'SetState not forcing a rerender on a functional component?

I have the following component, that doesn't rerender when the state is updated, even though the values of the state are used within the child components and the values are updated correctly.

import Paper from "@mui/material/Paper";
import React, {useState} from "react";
import Grid from "@mui/material/Grid";
import Knob from "./Knob";

export default function Knobs({knobSettings}) {
    const [values, setValues] = useState({0: 0, 1: 0, 2: 0, 3: 0, 4: 0, 5: 0});
    console.log("render");
    const updateValue = (index, value) => {
        const localValues = values;
        localValues[index] = value;
        setValues(localValues);
        console.log(localValues, values)
    };

    const item = (index) => (
        <Grid item xs={1}>
            <Knob
                bipolar={knobSettings[index].bi}
                max={knobSettings[index].max}
                value={values[index]}
                onValueChange={(value) => updateValue(index, value)}
            />
        </Grid>
    );

    return (
        <Paper>
            <Grid container columns={3}>
                {item(0)}
                {item(1)}
                {item(2)}
                {item(3)}
                {item(4)}
                {item(5)}
            </Grid>
        </Paper>
    );
}

When handling the state within the knobs themselves, everything works nicely, but I need the state higher up and it seems to break here. Is that due to the way I generate items? I'd rather not have to copy the same code 6 times (as it's still all changing), so what'd be the best way to handle this?
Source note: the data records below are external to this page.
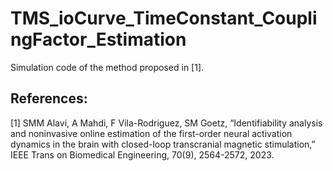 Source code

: # TMS_ioCurve_TimeConstant_CouplingFactor_Estimation

Simulation code of the method proposed in [1].

## References: 
[1] SMM Alavi, A Mahdi, F Vila-Rodriguez, SM Goetz, “Identifiability analysis and noninvasive online estimation of the first-order neural activation dynamics in the brain with closed-loop transcranial magnetic stimulation,” IEEE Trans on Biomedical Engineering, 70(9), 2564-2572, 2023.
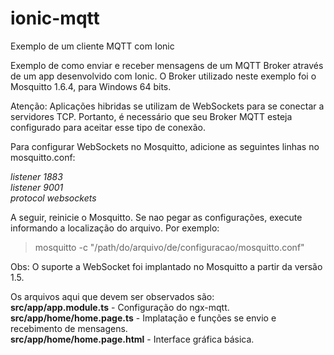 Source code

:# ionic-mqtt
Exemplo de um cliente MQTT com Ionic

Exemplo de como enviar e receber mensagens de um MQTT Broker através de um app desenvolvido com Ionic.
O Broker utilizado neste exemplo foi o Mosquitto 1.6.4, para Windows 64 bits.

Atenção: Aplicações hibridas se utilizam de WebSockets para se conectar a servidores TCP. Portanto, é necessário que seu Broker MQTT 
esteja configurado para aceitar esse tipo de conexão.

Para configurar WebSockets no Mosquitto, adicione as seguintes linhas no mosquitto.conf:

<i>listener 1883</i><br>
<i>listener 9001</i><br>
<i>protocol websockets</i><br>

A seguir, reinicie o Mosquitto. Se nao pegar as configurações, execute informando a localização do arquivo. Por exemplo:

> mosquitto -c "/path/do/arquivo/de/configuracao/mosquitto.conf"

Obs: O suporte a WebSocket foi implantado no Mosquitto a partir da versão 1.5.

Os arquivos aqui que devem ser observados são:<br>
<b>src/app/app.module.ts</b> - Configuração do ngx-mqtt.<br>
<b>src/app/home/home.page.ts</b> - Implatação e funções se envio e recebimento de mensagens.<br>
<b>src/app/home/home.page.html</b> - Interface gráfica básica.<br>


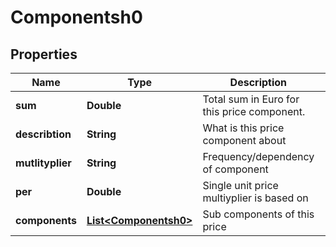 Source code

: 

# Componentsh0


## Properties

Name | Type | Description | Notes
------------ | ------------- | ------------- | -------------
**sum** | **Double** | Total sum in Euro for this price component. |  [optional]
**describtion** | **String** | What is this price component about |  [optional]
**mutlityplier** | **String** | Frequency/dependency of component |  [optional]
**per** | **Double** | Single unit price multiyplier is based on |  [optional]
**components** | [**List&lt;Componentsh0&gt;**](Componentsh0.md) | Sub components of this price |  [optional]



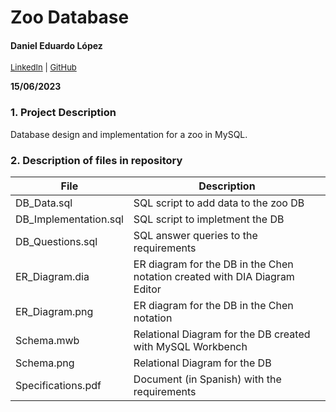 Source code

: # Zoo Database
#### Daniel Eduardo López

<font size="-1"><a href="https://www.linkedin.com/in/daniel-eduardo-lopez">LinkedIn</a> | <a href="https://github.com/DanielEduardoLopez">GitHub </a></font>

**15/06/2023**

### **1. Project Description**
Database design and implementation for a zoo in MySQL.

### **2. Description of files in repository**
File | Description 
--- | --- 
DB_Data.sql | SQL script to add data to the zoo DB
DB_Implementation.sql | SQL script to impletment the DB
DB_Questions.sql | SQL answer queries to the requirements
ER_Diagram.dia | ER diagram for the DB in the Chen notation created with DIA Diagram Editor
ER_Diagram.png | ER diagram for the DB in the Chen notation
Schema.mwb | Relational Diagram for the DB created with MySQL Workbench
Schema.png | Relational Diagram for the DB
Specifications.pdf | Document (in Spanish) with the requirements

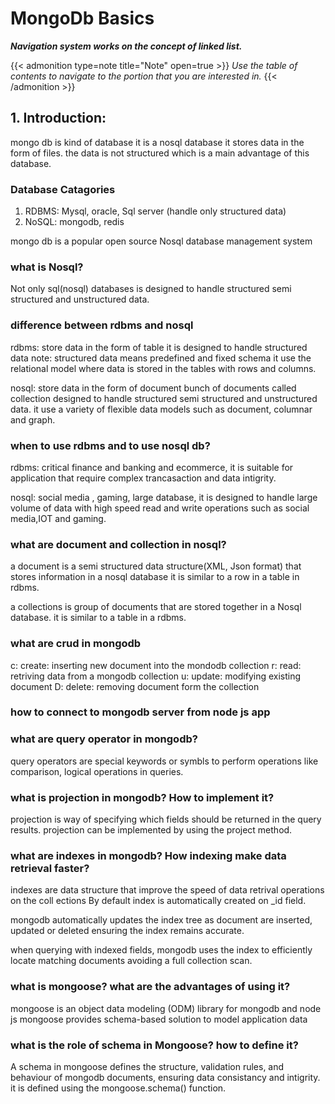 # MongoDb Basics

***Navigation system works on the concept of linked list.***
<!--more-->

{{< admonition type=note title="Note" open=true >}}
_Use the table of contents to navigate to the portion that you are interested in._
{{< /admonition >}}

## 1. Introduction:
mongo db is kind of database it is a nosql database it stores data in the form of files. the data is not structured which is a main advantage of this database.

### Database Catagories
  1. RDBMS: Mysql, oracle, Sql server (handle only structured data)
  2. NoSQL: mongodb, redis

mongo db is a popular open source Nosql database management system

### what is Nosql?
  Not only sql(nosql) databases is designed to handle structured semi structured and unstructured data.

### difference between rdbms and nosql
rdbms: store data in the form of table 
       it is designed to handle structured data
       note: structured data means predefined and fixed schema
       it use the relational model where data is stored in the tables with rows and columns.



nosql: store data in the form of document
       bunch of documents called collection
       designed to handle structured semi structured and unstructured data.
       it use a variety of flexible data models such as document, columnar and graph.

### when to use rdbms and to use nosql db?
rdbms: critical finance and banking and ecommerce, it is suitable for application that require complex trancasaction and data intigrity.

nosql: social media , gaming, large database, it is designed to handle large volume of data with high speed read and write operations such as social media,IOT and gaming. 

### what are document and collection in nosql?
a document is a semi structured data structure(XML, Json format) that stores information in a nosql database it is similar to a row in a table in rdbms.

a collections is group of documents that are stored together in a Nosql database. it is similar to a table in a rdbms.

### what are crud in mongodb
c: create: inserting new document into the mondodb collection
r: read: retriving data from a mongodb collection
u: update: modifying existing document
D: delete: removing document form the collection

### how to connect to mongodb server from node js app


### what are query operator in mongodb?
query operators are special keywords or symbls to perform operations like comparison, logical operations in queries.

### what is projection in mongodb? How to implement it?
projection is way of specifying which fields should be returned in the query results.
projection can be implemented by using the project method.

### what are indexes in mongodb? How indexing make data retrieval faster?
indexes are data structure that improve the speed of data retrival operations on the coll
ections
By default index is automatically created on _id field.

mongodb automatically updates the index tree as document are inserted, updated or deleted ensuring the index remains accurate.

when querying with indexed fields, mongodb uses the index to efficiently locate matching documents avoiding a full collection scan.

### what is mongoose? what are the advantages of using it?
mongoose is an object data modeling (ODM) library for mongodb and node js
mongoose provides schema-based solution to model application data

### what is the role of schema in Mongoose? how to define it?
A schema in mongoose defines the structure, validation rules, and behaviour of mongodb documents, ensuring data consistancy and intigrity.
it is defined using the mongoose.schema() function.






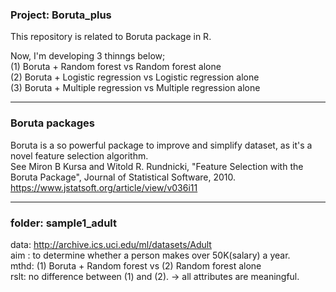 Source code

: ### Project: Boruta_plus
This repository is related to Boruta package in R.

Now, I'm developing 3 thinngs below;  
(1) Boruta + Random forest vs Random forest alone  
(2) Boruta + Logistic regression vs Logistic regression alone  
(3) Boruta + Multiple regression vs Multiple regression alone  

---

### Boruta packages
Boruta is a so powerful package to improve and simplify dataset, as it's a novel feature selection algorithm.   
See Miron B Kursa and Witold R. Rundnicki, "Feature Selection with the Boruta Package", Journal of Statistical Software, 2010.   
https://www.jstatsoft.org/article/view/v036i11  

---

### folder: sample1_adult
data: http://archive.ics.uci.edu/ml/datasets/Adult  
aim : to determine whether a person makes over 50K(salary) a year.  
mthd: (1) Boruta + Random forest vs (2) Random forest alone  
rslt: no difference between (1) and (2). -> all attributes are meaningful.  


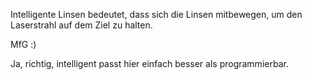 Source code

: Intelligente Linsen bedeutet, dass sich die Linsen mitbewegen, um den
Laserstrahl auf dem Ziel zu halten.

MfG :)

Ja, richtig, intelligent passt hier einfach besser als programmierbar.
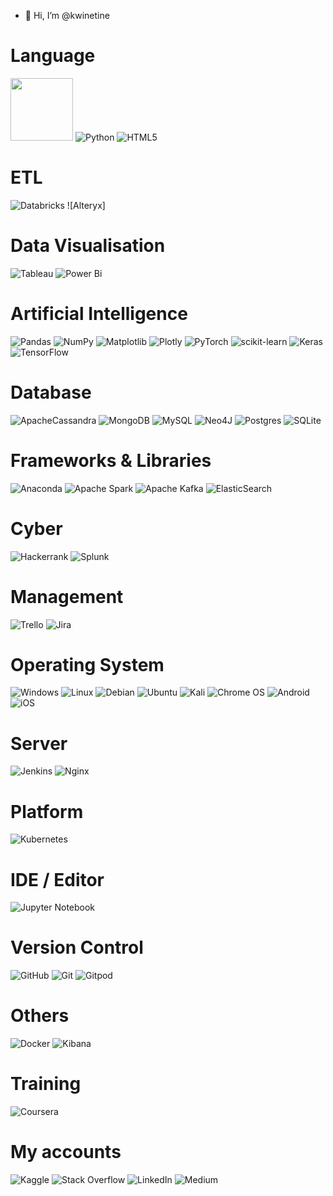 - 👋 Hi, I’m @kwinetine
<!--
- 👀 I’m interested in ...
- 🌱 I’m currently learning ...
- 💞️ I’m looking to collaborate on ...
- 📫 How to reach me ...
-->



# Language
[<img src="https://www.python.org/static/community_logos/python-logo-generic.svg" width="100" target="_blank" />](https://www.python.org)
![Python](https://rncp.eyentek.com)
![HTML5](https://img.shields.io/badge/html5-%23E34F26.svg?style=for-the-badge&logo=html5&logoColor=white)
<!-- ![R](https://img.shields.io/badge/r-%23276DC3.svg?style=for-the-badge&logo=r&logoColor=white) -->

# ETL
![Databricks](https://img.shields.io/badge/Databricks-FF3621?style=for-the-badge&logo=Databricks&logoColor=white)
![Alteryx]


# Data Visualisation
![Tableau](https://img.shields.io/badge/Tableau-E97627?style=for-the-badge&logo=Tableau&logoColor=white)
![Power Bi](https://img.shields.io/badge/power_bi-F2C811?style=for-the-badge&logo=powerbi&logoColor=black)

# Artificial Intelligence
![Pandas](https://img.shields.io/badge/Pandas-2C2D72?style=for-the-badge&logo=pandas&logoColor=white)
![NumPy](https://img.shields.io/badge/numpy-%23013243.svg?style=for-the-badge&logo=numpy&logoColor=white)
![Matplotlib](https://img.shields.io/badge/Matplotlib-%23ffffff.svg?style=for-the-badge&logo=Matplotlib&logoColor=black)
![Plotly](https://img.shields.io/badge/Plotly-%233F4F75.svg?style=for-the-badge&logo=plotly&logoColor=white)
![PyTorch](https://img.shields.io/badge/PyTorch-%23EE4C2C.svg?style=for-the-badge&logo=PyTorch&logoColor=white)
![scikit-learn](https://img.shields.io/badge/scikit--learn-%23F7931E.svg?style=for-the-badge&logo=scikit-learn&logoColor=white)
![Keras](https://img.shields.io/badge/Keras-%23D00000.svg?style=for-the-badge&logo=Keras&logoColor=white)
![TensorFlow](https://img.shields.io/badge/TensorFlow-%23FF6F00.svg?style=for-the-badge&logo=TensorFlow&logoColor=white)

# Database
![ApacheCassandra](https://img.shields.io/badge/cassandra-%231287B1.svg?style=for-the-badge&logo=apache-cassandra&logoColor=white)
![MongoDB](https://img.shields.io/badge/MongoDB-%234ea94b.svg?style=for-the-badge&logo=mongodb&logoColor=white)
![MySQL](https://img.shields.io/badge/mysql-%2300f.svg?style=for-the-badge&logo=mysql&logoColor=white)
![Neo4J](https://img.shields.io/badge/Neo4j-008CC1?style=for-the-badge&logo=neo4j&logoColor=white)
![Postgres](https://img.shields.io/badge/postgres-%23316192.svg?style=for-the-badge&logo=postgresql&logoColor=white)
![SQLite](https://img.shields.io/badge/sqlite-%2307405e.svg?style=for-the-badge&logo=sqlite&logoColor=white)

# Frameworks & Libraries
![Anaconda](https://img.shields.io/badge/Anaconda-%2344A833.svg?style=for-the-badge&logo=anaconda&logoColor=white)
![Apache Spark](https://img.shields.io/badge/Apache%20Spark-FDEE21?style=flat-square&logo=apachespark&logoColor=black)
![Apache Kafka](https://img.shields.io/badge/Apache%20Kafka-000?style=for-the-badge&logo=apachekafka)
![ElasticSearch](https://img.shields.io/badge/-ElasticSearch-005571?style=for-the-badge&logo=elasticsearch)

# Cyber
![Hackerrank](https://img.shields.io/badge/-Hackerrank-2EC866?style=for-the-badge&logo=HackerRank&logoColor=white)
![Splunk](https://img.shields.io/badge/splunk-%23000000.svg?style=for-the-badge&logo=splunk&logoColor=white)

# Management
![Trello](https://img.shields.io/badge/Trello-%23026AA7.svg?style=for-the-badge&logo=Trello&logoColor=white)
![Jira](https://img.shields.io/badge/jira-%230A0FFF.svg?style=for-the-badge&logo=jira&logoColor=white)

# Operating System
![Windows](https://img.shields.io/badge/Windows-0078D6?style=for-the-badge&logo=windows&logoColor=white)
![Linux](https://img.shields.io/badge/Linux-FCC624?style=for-the-badge&logo=linux&logoColor=black)
![Debian](https://img.shields.io/badge/Debian-D70A53?style=for-the-badge&logo=debian&logoColor=white)
![Ubuntu](https://img.shields.io/badge/Ubuntu-E95420?style=for-the-badge&logo=ubuntu&logoColor=white)
![Kali](https://img.shields.io/badge/Kali-268BEE?style=for-the-badge&logo=kalilinux&logoColor=white)
![Chrome OS](https://img.shields.io/badge/chrome%20os-3d89fc?style=for-the-badge&logo=google%20chrome&logoColor=white)
![Android](https://img.shields.io/badge/Android-3DDC84?style=for-the-badge&logo=android&logoColor=white)
![iOS](https://img.shields.io/badge/iOS-000000?style=for-the-badge&logo=ios&logoColor=white)

# Server
![Jenkins](https://img.shields.io/badge/jenkins-%232C5263.svg?style=for-the-badge&logo=jenkins&logoColor=white)
![Nginx](https://img.shields.io/badge/nginx-%23009639.svg?style=for-the-badge&logo=nginx&logoColor=white)

# Platform
![Kubernetes](https://img.shields.io/badge/kubernetes-%23326ce5.svg?style=for-the-badge&logo=kubernetes&logoColor=white)

# IDE / Editor
![Jupyter Notebook](https://img.shields.io/badge/Jupyter-F37626.svg?&style=for-the-badge&logo=Jupyter&logoColor=white)

# Version Control
![GitHub](https://img.shields.io/badge/github-%23121011.svg?style=for-the-badge&logo=github&logoColor=white)
![Git](https://img.shields.io/badge/git-%23F05033.svg?style=for-the-badge&logo=git&logoColor=white)
![Gitpod](https://img.shields.io/badge/gitpod-f06611.svg?style=for-the-badge&logo=gitpod&logoColor=white)

# Others
![Docker](https://img.shields.io/badge/docker-%230db7ed.svg?style=for-the-badge&logo=docker&logoColor=white)
![Kibana](https://img.shields.io/badge/Kibana-005571?style=for-the-badge&logo=Kibana&logoColor=white)

# Training
![Coursera](https://img.shields.io/badge/Coursera-%230056D2.svg?style=for-the-badge&logo=Coursera&logoColor=white)

# My accounts
![Kaggle](https://img.shields.io/badge/Kaggle-035a7d?style=for-the-badge&logo=kaggle&logoColor=white)
![Stack Overflow](https://img.shields.io/badge/-Stackoverflow-FE7A16?style=for-the-badge&logo=stack-overflow&logoColor=white)
![LinkedIn](https://img.shields.io/badge/linkedin-%230077B5.svg?style=for-the-badge&logo=linkedin&logoColor=white)
![Medium](https://img.shields.io/badge/Medium-12100E?style=for-the-badge&logo=medium&logoColor=white) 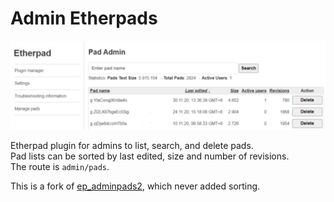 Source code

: # Admin Etherpads

![Screen shot](docs/img/preview.png)

Etherpad plugin for admins to list, search, and delete pads.  
Pad lists can be sorted by last edited, size and number of revisions.    
The route is `admin/pads`.

This is a fork of
[ep_adminpads2](https://github.com/ether/ep_adminpads2), which never added sorting.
(And is it possible to use an array in the state instead of an object with indexes? Updating arrays is always a bit tricky.)



Solution 1:[1]

Change this line

const localValues = values;

to this :

const localValues = [...values];

It is not updating because you are giving the same reference to setValues.

Solution 2:[2]

I'd rather not have to copy the same code 6 times

You can map over the items like so:

<Paper>
   <Grid container columns={3}>
      {values.map((item, index) => item(index))}
   </Grid>
</Paper>

Alternatively, if the length of values is not necessarily directly related to the amount of items, then this can be converted to a simple for loop, etc..

Solution 3:[3]

React does not do a deep comparison. So when you update the object key value react component will not get rerendered. You will not see the update on UI.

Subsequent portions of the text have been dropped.